I think I've reached a point in my life where I need to get things sorted. I've got to the point where I don't want to be doing just any job, I don't want to just work to make money. If i don't like the work, if the people around me aren't the type of people I want around me, I shouldn't be working there in the first place. There's no point in whinging about it. There's no point in doing it for the money. If it will make me unhappy, I don't want to be a part of it. I don't want to do it just for the money. I want to be able to enjoy my work, even if it isn't want I want to be doing for the rest of my life. I don't need to know what I want to be in the future. All I need to know is what I want todo now and who I want to be now. The future doesn't truly matter yet.
I'm not saying I should burn bridges and not care about building stepping stones to get me elsewhere. What I mean is, I'm not willing to sacrifice my happiness right now for my future happiness. I'm not willing to be miserable now so I can be happy later. There's no point in letting myself get to this position when I know it just isn't worth it. I don't want to be one of those people. I just want to be able to wake up in the morning and loom forward to going to work. Even if sometimes I wish I didn't have to, as long as most days it is good, that's all I ask for.
You can't get along with everyone. I get that. Some people you just have to put up with for a while. But there's a line. Once we cross that line, there's no going back. On the other side of that line is a place I don't wanna be in. If we don't see eye to eye and we have to work together everyday, it ain't gonna work sunshine. If what I need to get done depends on you getting your part done, that's called team work. If you can't pull your weight, you have no right to have a go at me for not pulling mine. It is totally unfair putting me under so much pressure, when it did my initial part a month ago and you have been procrastinating ever since. And now that is time to be finished, throwing it all on me doesn't work. There's only so much I can do.

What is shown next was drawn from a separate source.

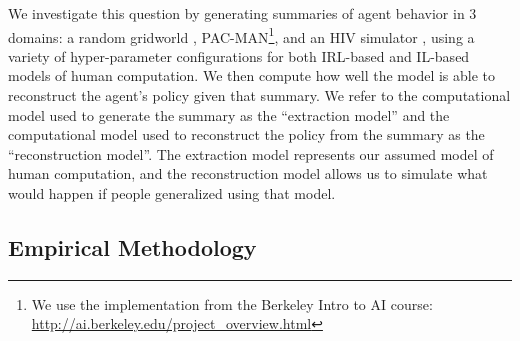 \documentclass{article}
\begin{document}
We investigate this question by generating summaries of agent behavior in 3 domains: a random gridworld \cite{brown2018machineteachingirl}, PAC-MAN\footnote{We use the implementation from the Berkeley Intro to AI course: \url{http://ai.berkeley.edu/project_overview.html}}, and an HIV simulator \cite{adams2005hiv}, using a variety of hyper-parameter configurations for both IRL-based and IL-based models of human computation. We then compute how well the model is able to reconstruct the agent's policy given that summary. We refer to the computational model used to generate the summary as the ``extraction model'' and the computational model used to reconstruct the policy from the summary as the ``reconstruction model''. The extraction model represents our assumed model of human computation, and the reconstruction model allows us to simulate what would happen if people generalized using that model.

\subsection{Empirical Methodology}
\end{document}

I like learning, I like having new things to do, even if they are out of my comfort zone. But when I say I can't do something, I mean it. When I say I am not ok with doing something, I mean it. It isn't just a 'I can't be bothered learning' thing. It goes deeper than that. And you know that. I'll always make sure I explain myself when I don't want to do something. But forcing me to do it anyway, pushing me after you said it would never happen? Well, that is just bullshit. I shouldn't have to deal with it. And soon I won't have to deal with it anymore.